Each line of the entries below that holds "figure" is needed, copied in full.

________

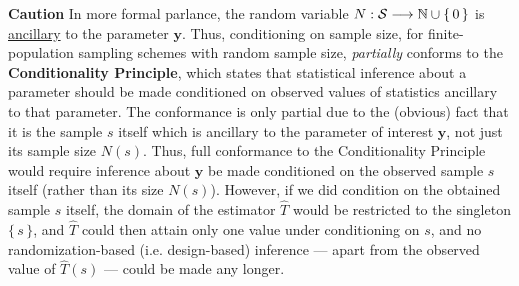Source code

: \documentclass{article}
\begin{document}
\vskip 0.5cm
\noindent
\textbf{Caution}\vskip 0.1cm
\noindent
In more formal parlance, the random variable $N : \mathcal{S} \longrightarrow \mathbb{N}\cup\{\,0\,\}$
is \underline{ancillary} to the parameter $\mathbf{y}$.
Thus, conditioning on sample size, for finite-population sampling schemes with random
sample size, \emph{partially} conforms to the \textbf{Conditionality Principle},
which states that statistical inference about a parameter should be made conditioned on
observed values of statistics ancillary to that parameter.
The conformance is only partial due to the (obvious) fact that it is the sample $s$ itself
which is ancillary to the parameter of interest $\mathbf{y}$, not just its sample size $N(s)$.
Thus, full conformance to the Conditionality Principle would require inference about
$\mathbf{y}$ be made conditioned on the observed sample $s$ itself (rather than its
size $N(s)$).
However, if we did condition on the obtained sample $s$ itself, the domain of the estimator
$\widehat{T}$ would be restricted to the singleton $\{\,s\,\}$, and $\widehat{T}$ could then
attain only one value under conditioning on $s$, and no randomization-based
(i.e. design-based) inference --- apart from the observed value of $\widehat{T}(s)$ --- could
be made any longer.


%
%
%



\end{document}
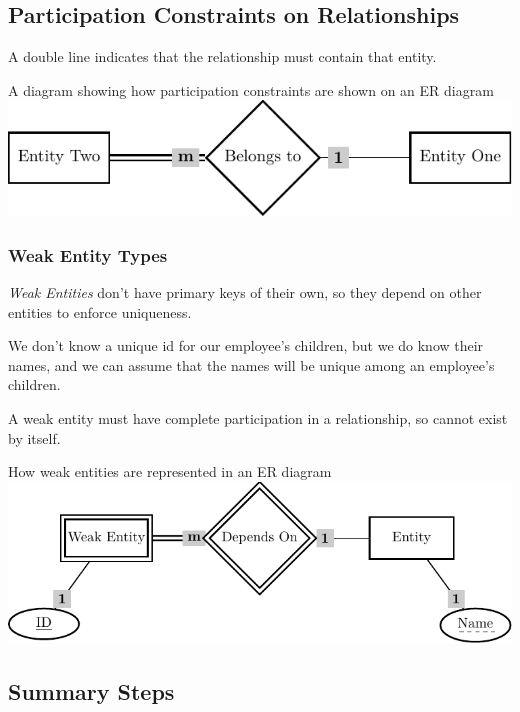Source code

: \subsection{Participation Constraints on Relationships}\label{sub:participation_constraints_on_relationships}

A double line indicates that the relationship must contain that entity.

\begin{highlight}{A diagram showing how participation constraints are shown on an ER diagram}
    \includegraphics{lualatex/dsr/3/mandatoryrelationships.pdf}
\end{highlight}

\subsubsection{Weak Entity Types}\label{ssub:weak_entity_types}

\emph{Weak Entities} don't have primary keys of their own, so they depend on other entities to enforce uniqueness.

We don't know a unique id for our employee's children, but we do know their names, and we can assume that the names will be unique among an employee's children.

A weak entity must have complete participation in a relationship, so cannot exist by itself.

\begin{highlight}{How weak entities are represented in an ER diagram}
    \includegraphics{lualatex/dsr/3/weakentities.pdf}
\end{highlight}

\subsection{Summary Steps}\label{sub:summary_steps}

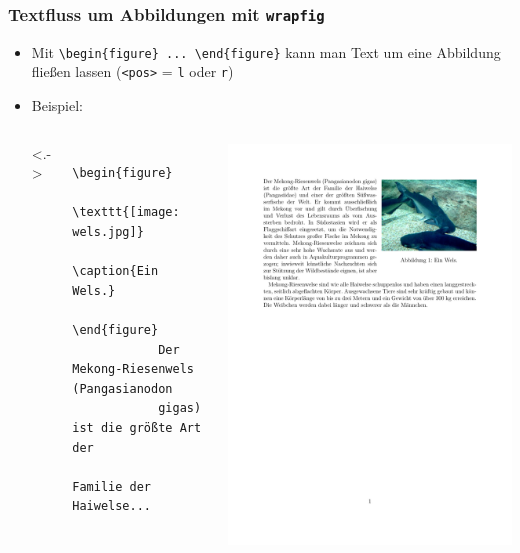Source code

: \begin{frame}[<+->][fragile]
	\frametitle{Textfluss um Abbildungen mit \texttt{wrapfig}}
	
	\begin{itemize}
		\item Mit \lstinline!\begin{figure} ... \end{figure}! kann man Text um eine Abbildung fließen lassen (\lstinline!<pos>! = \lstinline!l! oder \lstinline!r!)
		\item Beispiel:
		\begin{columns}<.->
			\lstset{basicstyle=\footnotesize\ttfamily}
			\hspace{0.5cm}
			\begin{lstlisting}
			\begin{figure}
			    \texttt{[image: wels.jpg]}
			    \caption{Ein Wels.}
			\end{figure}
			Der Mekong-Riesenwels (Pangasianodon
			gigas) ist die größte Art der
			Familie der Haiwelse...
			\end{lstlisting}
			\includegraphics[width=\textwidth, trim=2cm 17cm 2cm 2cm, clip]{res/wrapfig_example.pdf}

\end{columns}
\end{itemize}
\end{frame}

________

> _Worked solution_
		\item Mit \lstinline!\begin{figure} ... \end{figure}! kann man Text um eine Abbildung fließen lassen (\lstinline!<pos>! = \lstinline!l! oder \lstinline!r!)
			\begin{figure}
			\end{figure}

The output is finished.